— Ты печатаешься, про тебя пишут хвалебные рецензии, ты член-перечлен, еще и этот говносериал про чекистов… Не сделали бы наши тебе козью морду. У нас там со светскостью не очень. Я знаешь, что придумала. Ты ведь занимаешься историей российского революционного движения?
— Ну да.
— Давай я приведу тебя как докладчика. Прочтешь лекцию. Так будет лучше. Во-первых, не возникнет вопросов, почему я тебя притащила. Во-вторых, пусть они послушают, как ты говоришь. Ты хорошо рассказываешь.
Марат был уверен, что его собираются просто отвести к кому-то в гости, и удивился.
— Какую еще лекцию? Это разве не на квартире?
— На даче. Мы называемся «Обществоведческий семинар», сокращенно «О.С.». Ничего подозрительного. Может, люди штудируют сочинения Маркса и Энгельса. Классно придумано? Моя идея.
Она засмеялась, гордая собой.
У «оэсовцев» (они шутливо называли себя «семинаристами») была в ходу конспирация, в общем-то, очень наивная. В телефонных разговорах полагалось заменять некоторые слова: например, вместо «КГБ» говорили «профком», вместо «самиздат» — «самогонка» («принесу две бутылки самогоночки»), вместо «тамиздат» — «тортик», и так далее. Если назначали время встречи, надо было всегда прибавлять два часа. Разумеется, никаких имен — только прозвища, которые периодически менялись. В электричке полагалось несколько раз пересаживаться из вагона в вагон, по дороге от станции оглядываться и, если сзади шел кто-нибудь подозрительный, на дачу не заходить, вести вероятного «хвоста» мимо.
Участники «Семинара» воображали себя чуть ли не подпольщиками, хотя — Марат понял при первом же посещении — это была обычная интеллигентская говорильня, просто не с оттенком фронды, как у Гриваса, где считали достаточным «истину царям с улыбкой говорить», а совершенно свободная, безо всяких тормозов.
Бедная Россия, думал Марат, всё в ней повторяется одна и та же сказка про белого бычка.
Лекция, которую он прочел во время первого своего приезда, называлась «Николаевская Россия как жандарм Европы». Параллели с современностью были очевидны. Сверхдержава, претендующая на мировое лидерство; половина Европы покорна воле русского правителя; тотальная цензура и казенщина; всесилие тайной полиции; триада «самодержавие-православие-народность», ныне трансформировавшаяся в «руководящую и направляющую силу советского общества», марксистскую идеологию и риторическое возвеличивание «человека труда».

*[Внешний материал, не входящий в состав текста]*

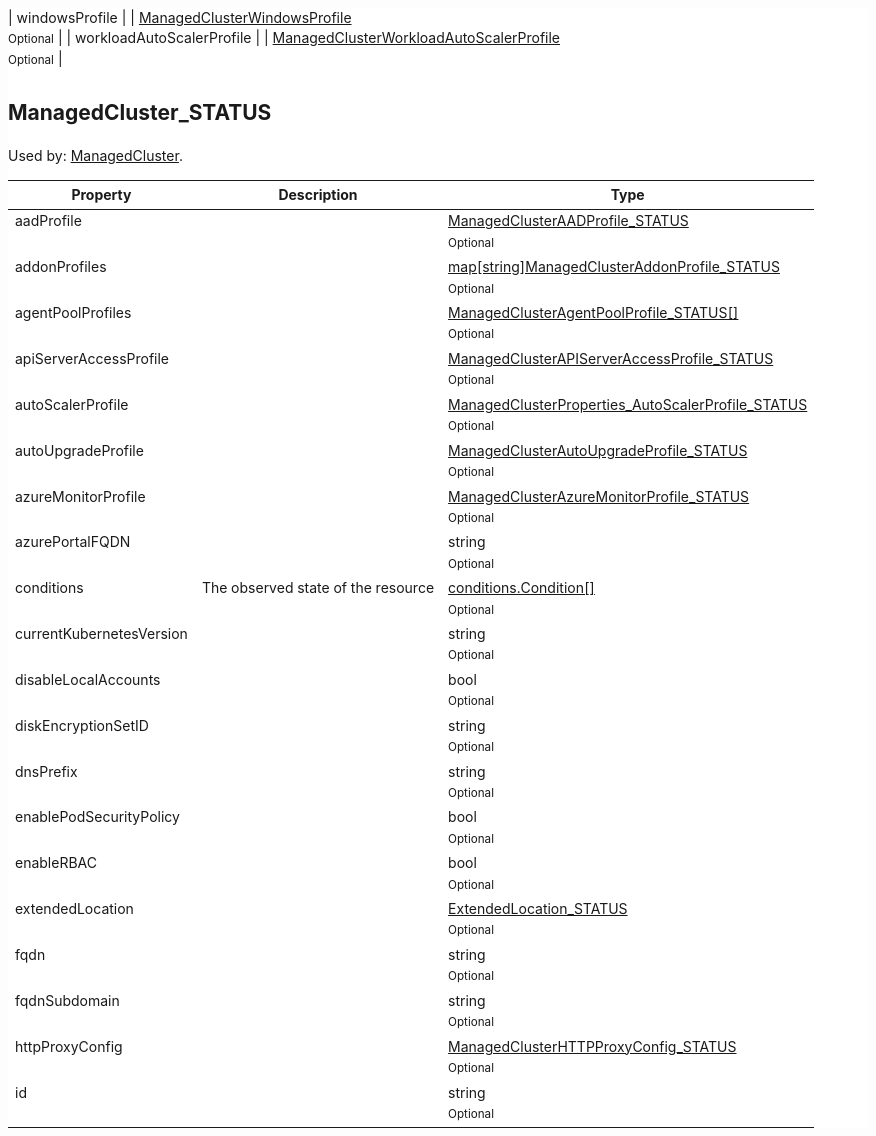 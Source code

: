 | windowsProfile             |                                                                                                                                                                                                                                                                                              | [ManagedClusterWindowsProfile](#ManagedClusterWindowsProfile)<br/><small>Optional</small>                                                                            |
| workloadAutoScalerProfile  |                                                                                                                                                                                                                                                                                              | [ManagedClusterWorkloadAutoScalerProfile](#ManagedClusterWorkloadAutoScalerProfile)<br/><small>Optional</small>                                                      |

<a id="ManagedCluster_STATUS"></a>ManagedCluster_STATUS
-------------------------------------------------------

Used by: [ManagedCluster](#ManagedCluster).

| Property                  | Description                        | Type                                                                                                                                                    |
|---------------------------|------------------------------------|---------------------------------------------------------------------------------------------------------------------------------------------------------|
| aadProfile                |                                    | [ManagedClusterAADProfile_STATUS](#ManagedClusterAADProfile_STATUS)<br/><small>Optional</small>                                                         |
| addonProfiles             |                                    | [map[string]ManagedClusterAddonProfile_STATUS](#ManagedClusterAddonProfile_STATUS)<br/><small>Optional</small>                                          |
| agentPoolProfiles         |                                    | [ManagedClusterAgentPoolProfile_STATUS[]](#ManagedClusterAgentPoolProfile_STATUS)<br/><small>Optional</small>                                           |
| apiServerAccessProfile    |                                    | [ManagedClusterAPIServerAccessProfile_STATUS](#ManagedClusterAPIServerAccessProfile_STATUS)<br/><small>Optional</small>                                 |
| autoScalerProfile         |                                    | [ManagedClusterProperties_AutoScalerProfile_STATUS](#ManagedClusterProperties_AutoScalerProfile_STATUS)<br/><small>Optional</small>                     |
| autoUpgradeProfile        |                                    | [ManagedClusterAutoUpgradeProfile_STATUS](#ManagedClusterAutoUpgradeProfile_STATUS)<br/><small>Optional</small>                                         |
| azureMonitorProfile       |                                    | [ManagedClusterAzureMonitorProfile_STATUS](#ManagedClusterAzureMonitorProfile_STATUS)<br/><small>Optional</small>                                       |
| azurePortalFQDN           |                                    | string<br/><small>Optional</small>                                                                                                                      |
| conditions                | The observed state of the resource | [conditions.Condition[]](https://pkg.go.dev/github.com/Azure/azure-service-operator/v2/pkg/genruntime/conditions#Condition)<br/><small>Optional</small> |
| currentKubernetesVersion  |                                    | string<br/><small>Optional</small>                                                                                                                      |
| disableLocalAccounts      |                                    | bool<br/><small>Optional</small>                                                                                                                        |
| diskEncryptionSetID       |                                    | string<br/><small>Optional</small>                                                                                                                      |
| dnsPrefix                 |                                    | string<br/><small>Optional</small>                                                                                                                      |
| enablePodSecurityPolicy   |                                    | bool<br/><small>Optional</small>                                                                                                                        |
| enableRBAC                |                                    | bool<br/><small>Optional</small>                                                                                                                        |
| extendedLocation          |                                    | [ExtendedLocation_STATUS](#ExtendedLocation_STATUS)<br/><small>Optional</small>                                                                         |
| fqdn                      |                                    | string<br/><small>Optional</small>                                                                                                                      |
| fqdnSubdomain             |                                    | string<br/><small>Optional</small>                                                                                                                      |
| httpProxyConfig           |                                    | [ManagedClusterHTTPProxyConfig_STATUS](#ManagedClusterHTTPProxyConfig_STATUS)<br/><small>Optional</small>                                               |
| id                        |                                    | string<br/><small>Optional</small>                                                                                                                      | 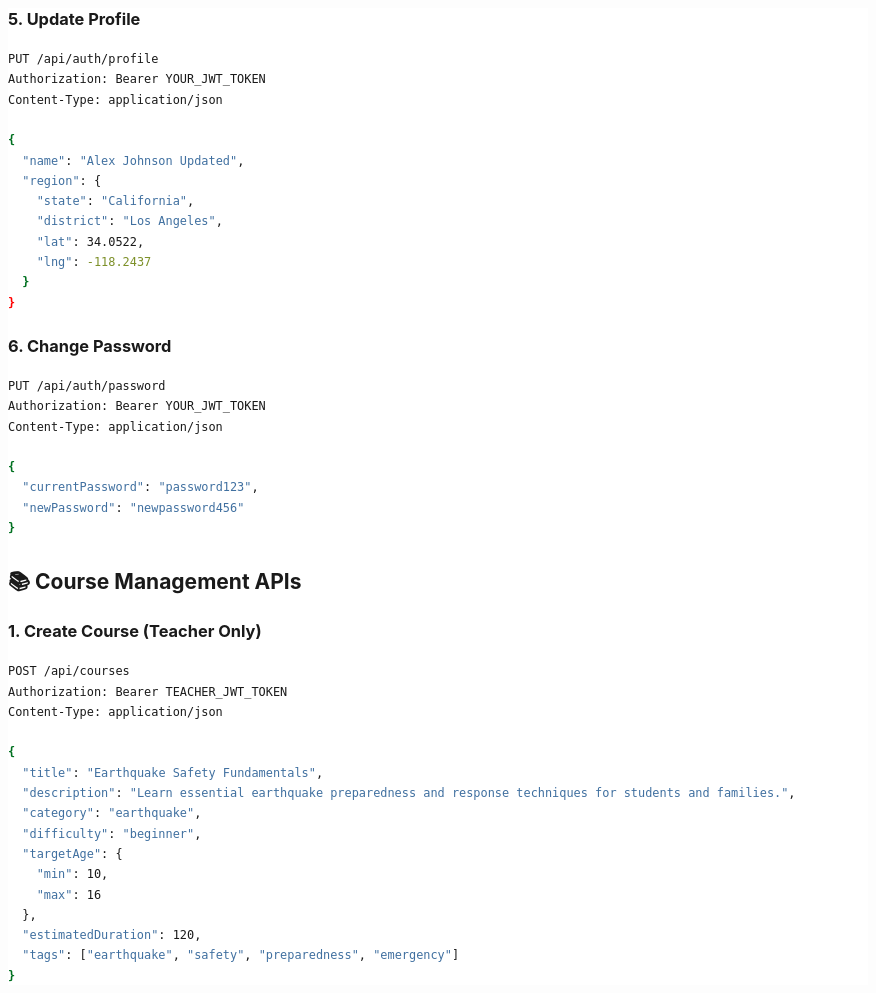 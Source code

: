### 5. Update Profile
```bash
PUT /api/auth/profile
Authorization: Bearer YOUR_JWT_TOKEN
Content-Type: application/json

{
  "name": "Alex Johnson Updated",
  "region": {
    "state": "California",
    "district": "Los Angeles",
    "lat": 34.0522,
    "lng": -118.2437
  }
}
```

### 6. Change Password
```bash
PUT /api/auth/password
Authorization: Bearer YOUR_JWT_TOKEN
Content-Type: application/json

{
  "currentPassword": "password123",
  "newPassword": "newpassword456"
}
```

## 📚 Course Management APIs

### 1. Create Course (Teacher Only)
```bash
POST /api/courses
Authorization: Bearer TEACHER_JWT_TOKEN
Content-Type: application/json

{
  "title": "Earthquake Safety Fundamentals",
  "description": "Learn essential earthquake preparedness and response techniques for students and families.",
  "category": "earthquake",
  "difficulty": "beginner",
  "targetAge": {
    "min": 10,
    "max": 16
  },
  "estimatedDuration": 120,
  "tags": ["earthquake", "safety", "preparedness", "emergency"]
}
```
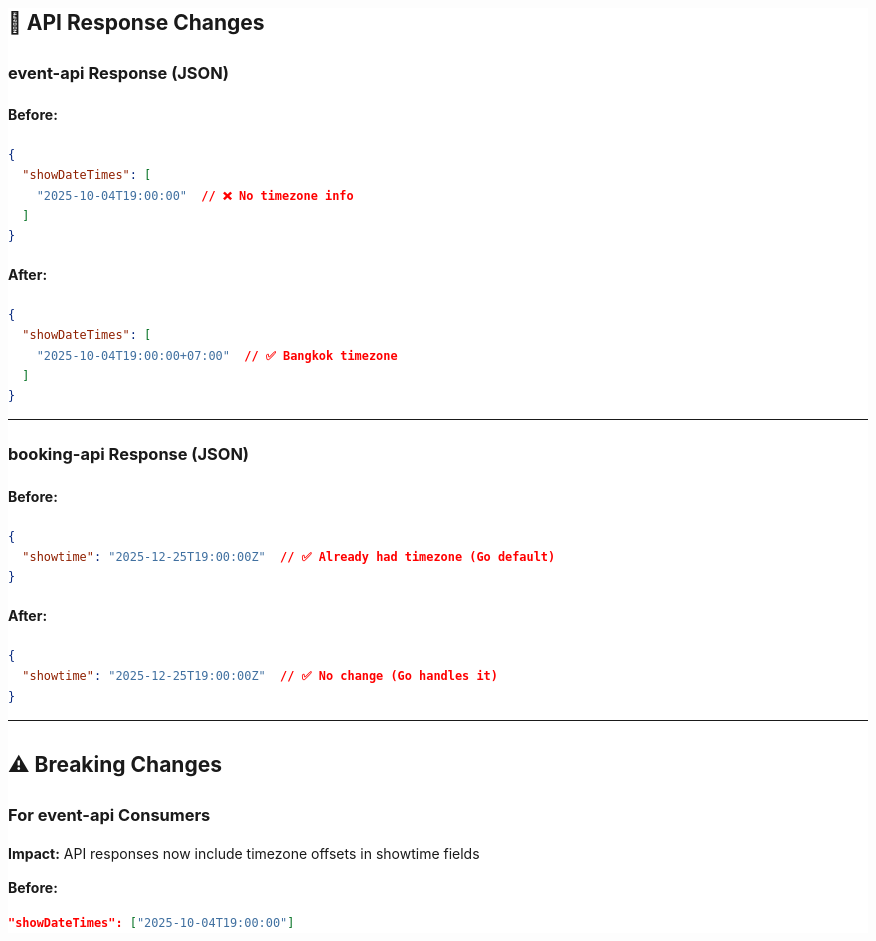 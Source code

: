 
## 🔄 API Response Changes

### event-api Response (JSON)

#### Before:
```json
{
  "showDateTimes": [
    "2025-10-04T19:00:00"  // ❌ No timezone info
  ]
}
```

#### After:
```json
{
  "showDateTimes": [
    "2025-10-04T19:00:00+07:00"  // ✅ Bangkok timezone
  ]
}
```

---

### booking-api Response (JSON)

#### Before:
```json
{
  "showtime": "2025-12-25T19:00:00Z"  // ✅ Already had timezone (Go default)
}
```

#### After:
```json
{
  "showtime": "2025-12-25T19:00:00Z"  // ✅ No change (Go handles it)
}
```

---

## ⚠️ Breaking Changes

### For event-api Consumers

**Impact:** API responses now include timezone offsets in showtime fields

**Before:**
```json
"showDateTimes": ["2025-10-04T19:00:00"]
```
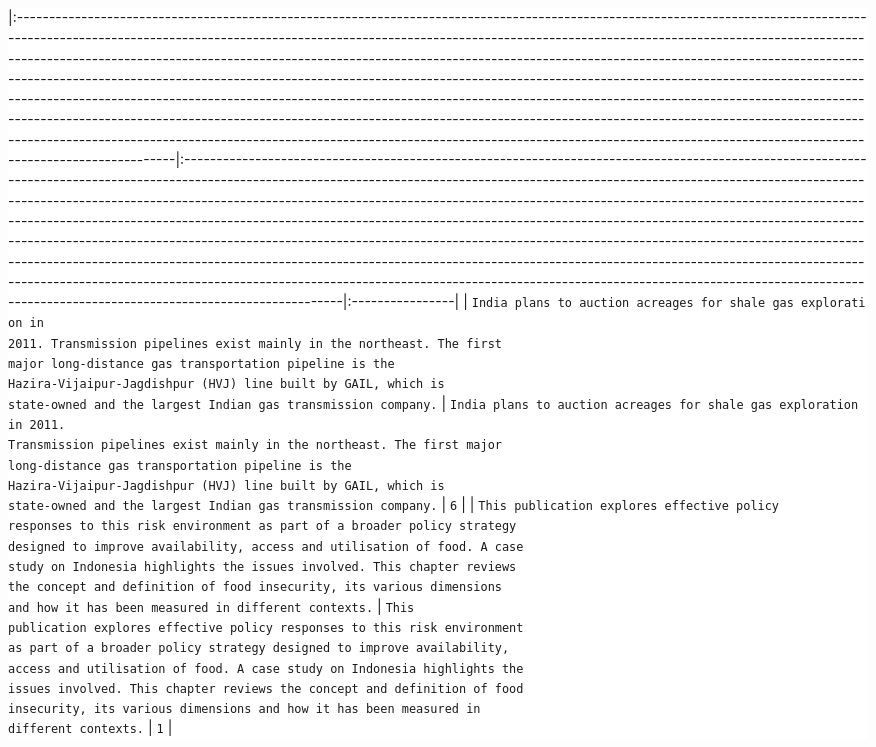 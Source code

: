   |:--------------------------------------------------------------------------------------------------------------------------------------------------------------------------------------------------------------------------------------------------------------------------------------------------------------------------------------------------------------------------------------------------------------------------------------------------------------------------------------------------------------------------------------------------------------------------------------------------------------------------------------------------------------------------------------------------------------------------------------------------------------------------------------------------------------------------------------------------------------------------------------------------------------------------------------------------------------------------------------------|:--------------------------------------------------------------------------------------------------------------------------------------------------------------------------------------------------------------------------------------------------------------------------------------------------------------------------------------------------------------------------------------------------------------------------------------------------------------------------------------------------------------------------------------------------------------------------------------------------------------------------------------------------------------------------------------------------------------------------------------------------------------------------------------------------------------------------------------------------------------------------------------------------------------------------------------------------------------------------------------------|:----------------|
  | <code>India plans to auction acreages for shale gas exploration in 2011. Transmission pipelines exist mainly in the northeast. The first major long-distance gas transportation pipeline is the Hazira-Vijaipur-Jagdishpur (HVJ) line built by GAIL, which is state-owned and the largest Indian gas transmission company.</code>                                                                                                                                                                                                                                                                                                                                                                                                                                                                                                                                                                                                                                                           | <code>India plans to auction acreages for shale gas exploration in 2011. Transmission pipelines exist mainly in the northeast. The first major long-distance gas transportation pipeline is the Hazira-Vijaipur-Jagdishpur (HVJ) line built by GAIL, which is state-owned and the largest Indian gas transmission company.</code>                                                                                                                                                                                                                                                                                                                                                                                                                                                                                                                                                                                                                                                           | <code>6</code>  |
  | <code>This publication explores effective policy responses to this risk environment as part of a broader policy strategy designed to improve availability, access and utilisation of food. A case study on Indonesia highlights the issues involved. This chapter reviews the concept and definition of food insecurity, its various dimensions and how it has been measured in different contexts.</code>                                                                                                                                                                                                                                                                                                                                                                                                                                                                                                                                                                                  | <code>This publication explores effective policy responses to this risk environment as part of a broader policy strategy designed to improve availability, access and utilisation of food. A case study on Indonesia highlights the issues involved. This chapter reviews the concept and definition of food insecurity, its various dimensions and how it has been measured in different contexts.</code>                                                                                                                                                                                                                                                                                                                                                                                                                                                                                                                                                                                  | <code>1</code>  |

Слушали с интересом. Первоначальный холодок, который Марат ощутил в момент знакомства (Агата оказалась права), понемногу таял. Потом задавали дельные вопросы, интересно высказывались, спорили. А он думал: «Кружок Петрашевского. Снова приехали туда, откуда давным-давно уехали. У попа была собака».
Едва история чуть-чуть ослабит удавку, немедленно начинают собираться интеллигенты, ломают голову, как бы им осчастливить «простой люд», а «простой люд» видал в гробу их интеллигентское счастье. На следующем этапе начнется хождение в народ, потом будут народовольцы, потом «верхи не могут, низы не хотят»… Национальный гимн России: «А мы просо сеяли, сеяли, а мы просо вытопчем, вытопчем».
Но с другой стороны, а как русской интеллигенции без этого?
Ведь она зародилась в тот миг, когда душа одного коллежского советника страданиями человечества уязвлена стала. Без этого уязвления ничего бы не было — ни русской литературы, ни русской культуры, ни русской мысли. Одна только маршировка под барабан да посвист кнута над вжатыми в плечи головами. И качество личности в этой стране определяется в первую очередь тем, уязвлена твоя душа страданиями других людей или нет. А если да, то до какой степени: чем больше уязвлена, тем большего ты стоишь.
По этому параметру качество братовских «семинаристов» было безусловно выше, чем у гривасовских гедонистов — как те же петрашевцы вызывают больше уважения, нежели говоруны николаевских либеральных салонов. Парадокс, однако, в том, что от либеральных салонов общественной пользы куда больше, чем от бесстрашных борцов. Те же Гривас, Алюминий, Белочка, Возрожденский с их конформизмом, осторожностью, готовностью «играть по правилам», проделывают гигантски важную работу. Они изменяют общественную атмосферу: оживляют мертвое, очеловечивают скотское, согревают ледяное. Одна песня Алюминия, переписанная на миллион магнитофонов, значит для страны неизмеримо больше, чем самые бесстрашные манифесты, выпущенные в подполье. Точно так же сто лет назад совершенно нереволюционные романы Толстого поворачивали вековую махину российской косности к свету в тысячу раз мощнее, чем задиристые листовки ниспровергателей.